(Beginning of Provided records)
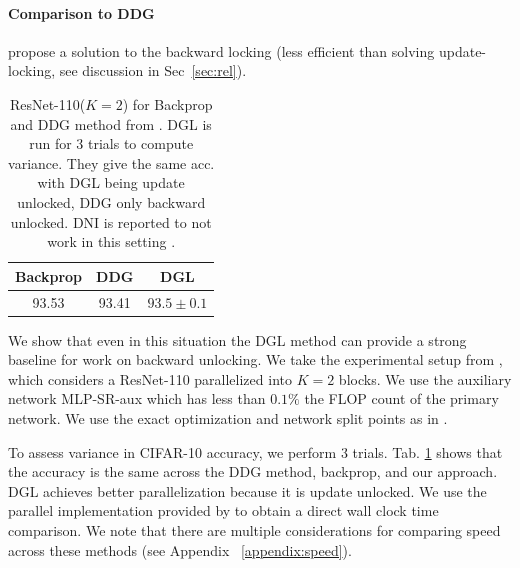 \documentclass{article}
\begin{document}

\paragraph{Comparison to DDG} \citet{ddg} propose a solution to the backward locking (less efficient than solving update-locking, see discussion in Sec~\ref{sec:rel}). 
\begin{table}
    \center\begin{tabular}{|c|c|c|}
        \hline
           Backprop &  DDG & DGL  \\\hline
           93.53 &  93.41 & $93.5\pm0.1$ \\\hline
    \end{tabular}
    \caption{ResNet-110($K=2$) for Backprop and DDG method  from \citep{ddg}. DGL is run for 3 trials to compute variance. They give the same acc. with DGL being update unlocked, DDG only backward unlocked. DNI is reported to not work in this setting \citep{ddg}.}\vspace{2pt}
    \label{tab:ddg_comp}
\end{table}
We show that even in this situation the DGL method can provide a strong  baseline for work on backward unlocking. We take the experimental setup from \citep{ddg}, which considers a ResNet-110 parallelized into $K=2$ blocks. 
We use the auxiliary network MLP-SR-aux which has less than $0.1\%$ the FLOP count of the primary network. We use the exact optimization and network split points as in \citep{ddg}. 
 
To assess variance in  CIFAR-10 accuracy, we perform 3 trials. Tab. \ref{tab:ddg_comp} shows that the accuracy is the same across the DDG method, backprop, and our approach. DGL achieves better parallelization because it is update unlocked. We use the parallel implementation provided by \citep{ddg} to obtain a direct wall clock time comparison. We note that there are multiple considerations for comparing speed across these methods (see Appendix ~\ref{appendix:speed}). 
\end{document}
(End of Provided records)
Retype the records above exactly, and keep any picture out of what you write.

 \documentclass{article}
\begin{document}

\paragraph{Comparison to DDG} \citet{ddg} propose a solution to the backward locking (less efficient than solving update-locking, see discussion in Sec~\ref{sec:rel}). 
\begin{table}
    \center\begin{tabular}{|c|c|c|}
        \hline
           Backprop &  DDG & DGL  \\\hline
           93.53 &  93.41 & $93.5\pm0.1$ \\\hline
    \end{tabular}
    \caption{ResNet-110($K=2$) for Backprop and DDG method  from \citep{ddg}. DGL is run for 3 trials to compute variance. They give the same acc. with DGL being update unlocked, DDG only backward unlocked. DNI is reported to not work in this setting \citep{ddg}.}\vspace{2pt}
    \label{tab:ddg_comp}
\end{table}
We show that even in this situation the DGL method can provide a strong  baseline for work on backward unlocking. We take the experimental setup from \citep{ddg}, which considers a ResNet-110 parallelized into $K=2$ blocks. 
We use the auxiliary network MLP-SR-aux which has less than $0.1\%$ the FLOP count of the primary network. We use the exact optimization and network split points as in \citep{ddg}. 
 
To assess variance in  CIFAR-10 accuracy, we perform 3 trials. Tab. \ref{tab:ddg_comp} shows that the accuracy is the same across the DDG method, backprop, and our approach. DGL achieves better parallelization because it is update unlocked. We use the parallel implementation provided by \citep{ddg} to obtain a direct wall clock time comparison. We note that there are multiple considerations for comparing speed across these methods (see Appendix ~\ref{appendix:speed}). 
\end{document}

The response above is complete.